Despite a well-documented trail of violations by his deputies and contracted mental health experts, Gascón took no action to investigate, intervene, or correct the record, thereby ratifying these violations through silence and tacit approval.
Summary of Involvement
The scope of prosecutorial malfeasance in Mr. Taylor’s case is vast and systemic:
Exculpatory evidence — namely the vehicle involved in the charged incident — was destroyed under the watch of Glendale Police and Gay’s Towing, with no report or notice filed by the prosecution.
The central psychiatric document used to suspend proceedings (Dr. Pietro D’Ingillo’s §730 assessment) was never lawfully authorized by a judge on record, violating Penal Code §§ 730 and 1368, and Equal Protection, yet it was still introduced by Deputy DA Sharon Ransom in open court.
That same inadmissible document was used to justify Mr. Taylor’s psychiatric commitment and forced medication at Metropolitan State Hospital — acts tantamount to coercive psychiatric punishment without due process.
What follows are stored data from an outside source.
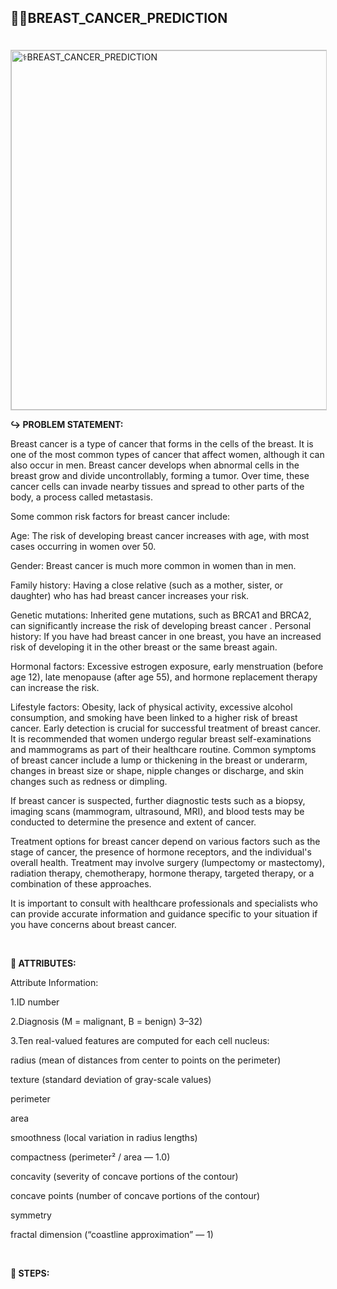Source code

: ## 👨‍⚕️BREAST_CANCER_PREDICTION
<!DOCTYPE html>
<html>
  <head>
    <img src="https://img.freepik.com/free-vector/realistic-ribbon-breast-cancer-awareness_52683-24797.jpg?w=2000"  width="950" height="575" title="⚕️BREAST_CANCER_PREDICTION" align="center" style="margin-top: 20px; border: 1px solid #ccc;">
  </head>
  <body>
    <p><b>↪ PROBLEM STATEMENT:</b></p>
    <p>Breast cancer is a type of cancer that forms in the cells of the breast. It is one of the most common types of cancer that affect women, although it can also occur in men. Breast cancer develops when abnormal cells in the breast grow and divide uncontrollably, forming a tumor. Over time, these cancer cells can invade nearby tissues and spread to other parts of the body, a process called metastasis.

Some common risk factors for breast cancer include:

Age: The risk of developing breast cancer increases with age, with most cases occurring in women over 50.
      
Gender: Breast cancer is much more common in women than in men.
      
Family history: Having a close relative (such as a mother, sister, or daughter) who has had breast cancer increases your risk.
      
Genetic mutations: Inherited gene mutations, such as BRCA1 and BRCA2, can significantly increase the risk of developing breast cancer
      .
Personal history: If you have had breast cancer in one breast, you have an increased risk of developing it in the other breast or the same breast again.
      
Hormonal factors: Excessive estrogen exposure, early menstruation (before age 12), late menopause (after age 55), and hormone replacement therapy can increase the risk.
      
Lifestyle factors: Obesity, lack of physical activity, excessive alcohol consumption, and smoking have been linked to a higher risk of breast cancer.
Early detection is crucial for successful treatment of breast cancer. It is recommended that women undergo regular breast self-examinations and mammograms as part of their healthcare routine. Common symptoms of breast cancer include a lump or thickening in the breast or underarm, changes in breast size or shape, nipple changes or discharge, and skin changes such as redness or dimpling.

If breast cancer is suspected, further diagnostic tests such as a biopsy, imaging scans (mammogram, ultrasound, MRI), and blood tests may be conducted to determine the presence and extent of cancer.

Treatment options for breast cancer depend on various factors such as the stage of cancer, the presence of hormone receptors, and the individual's overall health. Treatment may involve surgery (lumpectomy or mastectomy), radiation therapy, chemotherapy, hormone therapy, targeted therapy, or a combination of these approaches.

It is important to consult with healthcare professionals and specialists who can provide accurate information and guidance specific to your situation if you have concerns about breast cancer.</p>
    <br>
<p><b>🎯 ATTRIBUTES:</b></p>
 <p>Attribute Information:

1.ID number
   
2.Diagnosis (M = malignant, B = benign) 3–32)
   
3.Ten real-valued features are computed for each cell nucleus:

radius (mean of distances from center to points on the perimeter)
   
texture (standard deviation of gray-scale values)
   
perimeter
   
area
   
smoothness (local variation in radius lengths)
   
compactness (perimeter² / area — 1.0)
   
concavity (severity of concave portions of the contour)
   
concave points (number of concave portions of the contour)
   
symmetry
   
fractal dimension (“coastline approximation” — 1)</p>
    <br>
    <div>
      
<p><b>🎯 STEPS:</b></p>  
      <P>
False representations and silence from the DA’s Office enabled multiple defense attorneys to declare ex parte conflicts in direct retaliation for Mr. Taylor asserting his constitutional rights.
When notified by CC’d emails and legal filings (including exhibits and objections), Gascón’s Office never responded, corrected the record, or intervened — despite having access to full internal channels for oversight.
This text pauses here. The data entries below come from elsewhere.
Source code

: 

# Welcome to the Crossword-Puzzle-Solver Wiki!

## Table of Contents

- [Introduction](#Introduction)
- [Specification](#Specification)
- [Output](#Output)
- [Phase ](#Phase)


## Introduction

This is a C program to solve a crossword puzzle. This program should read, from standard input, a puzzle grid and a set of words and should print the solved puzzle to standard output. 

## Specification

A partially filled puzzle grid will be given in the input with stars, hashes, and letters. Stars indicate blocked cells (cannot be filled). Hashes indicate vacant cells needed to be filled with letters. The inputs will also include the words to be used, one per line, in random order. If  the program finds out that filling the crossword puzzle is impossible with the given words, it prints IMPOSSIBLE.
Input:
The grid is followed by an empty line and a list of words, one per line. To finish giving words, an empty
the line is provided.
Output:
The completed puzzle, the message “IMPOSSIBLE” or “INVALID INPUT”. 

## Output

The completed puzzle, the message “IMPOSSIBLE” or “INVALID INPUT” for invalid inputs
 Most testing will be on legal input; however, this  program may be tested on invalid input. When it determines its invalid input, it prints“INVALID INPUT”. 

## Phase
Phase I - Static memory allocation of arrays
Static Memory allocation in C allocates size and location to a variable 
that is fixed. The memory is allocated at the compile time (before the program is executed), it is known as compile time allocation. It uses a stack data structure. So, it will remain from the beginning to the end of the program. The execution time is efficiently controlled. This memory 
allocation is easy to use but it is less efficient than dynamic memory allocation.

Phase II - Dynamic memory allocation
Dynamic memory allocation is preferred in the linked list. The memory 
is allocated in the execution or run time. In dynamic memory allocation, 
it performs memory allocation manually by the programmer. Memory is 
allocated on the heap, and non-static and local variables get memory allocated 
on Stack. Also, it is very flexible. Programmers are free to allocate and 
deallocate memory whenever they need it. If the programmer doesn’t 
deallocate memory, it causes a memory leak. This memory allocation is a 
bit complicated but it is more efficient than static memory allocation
The constitutional collapse that unfolded under Gascón's tenure was not the result of isolated bad actors, but of a prosecutorial chain-of-command failure. He had every power to launch internal review, terminate abusive conduct, or refer the matter to the California Attorney General for special handling. Instead, he let the machine run — and the machine trampled the Constitution.
Why He Is Defendant #20 in the Dossier- Held ultimate command authority over all prosecutorial actions, including misconduct by Sharon Ransom and other deputies.
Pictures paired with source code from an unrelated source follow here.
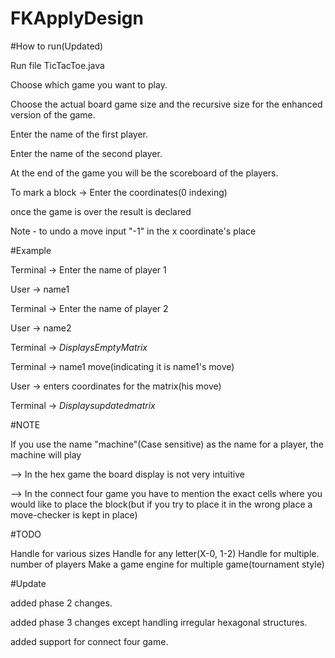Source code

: # FKApplyDesign


#How to run(Updated)

Run file TicTacToe.java

Choose which game you want to play.

Choose the actual board game size and the recursive size for the enhanced version of the game.

Enter the name of the first player.

Enter the name of the second player.

At the end of the game you will be the scoreboard of the players.

To mark a block -> Enter the coordinates(0 indexing)

once the game is over the result is declared

Note - to undo a move input "-1" in the x coordinate's place 

#Example

Terminal -> Enter the name of player 1

User -> name1

Terminal -> Enter the name of player 2

User -> name2

Terminal -> $Displays Empty Matrix$

Terminal -> name1 move(indicating it is name1's move)

User -> enters coordinates for the matrix(his move)

Terminal -> $Displays updated matrix$

#NOTE

If you use the name "machine"(Case sensitive) as the name for a player, the machine will play

--> In the hex game the board display is not very intuitive

--> In the connect four game you have to mention the exact cells where you would like to place the block(but if you try to place it in the wrong place a move-checker is kept in place)


#TODO

Handle for various sizes
Handle for any letter(X-0, 1-2)
Handle for multiple. number of players
Make a game engine for multiple game(tournament style)


#Update

added phase 2 changes.

added phase 3 changes except handling irregular hexagonal structures.

added support for connect four game.

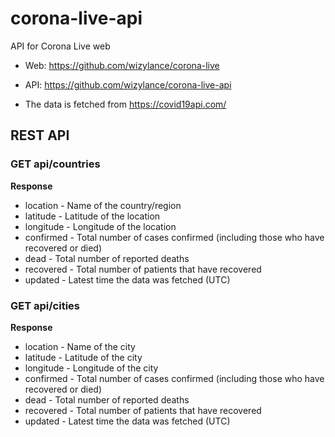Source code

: # corona-live-api
API for Corona Live web

* Web: https://github.com/wizylance/corona-live

* API: https://github.com/wizylance/corona-live-api

* The data is fetched from https://covid19api.com/

## REST API

### GET api/countries

**Response**

* location - Name of the country/region
* latitude - Latitude of the location
* longitude - Longitude of the location
* confirmed - Total number of cases confirmed (including those who have recovered or died)
* dead - Total number of reported deaths
* recovered - Total number of patients that have recovered
* updated - Latest time the data was fetched (UTC)

### GET api/cities

**Response**

* location - Name of the city
* latitude - Latitude of the city
* longitude - Longitude of the city
* confirmed - Total number of cases confirmed (including those who have recovered or died)
* dead - Total number of reported deaths
* recovered - Total number of patients that have recovered
* updated - Latest time the data was fetched (UTC)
- Failed to prevent or redress the destruction of exculpatory evidence, violating Brady v. Maryland and constitutional Due Process.
- Allowed the court to rely on unlawful psychiatric evaluations and filings that lacked jurisdictional basis.
- Ignored notice of constitutional violations from the defendant, thereby creating institutional liability through administrative silence.
- Bore direct responsibility for the systemic abuse of mental health law as a prosecutorial tactic against a pro se defendant.
> “George Gascón did not need to enter the courtroom to leave his fingerprint on the record. His silence was policy. His indifference was authorization. In the Dossier, he is the architect of non-accountability — the face of a system that failed to self-correct."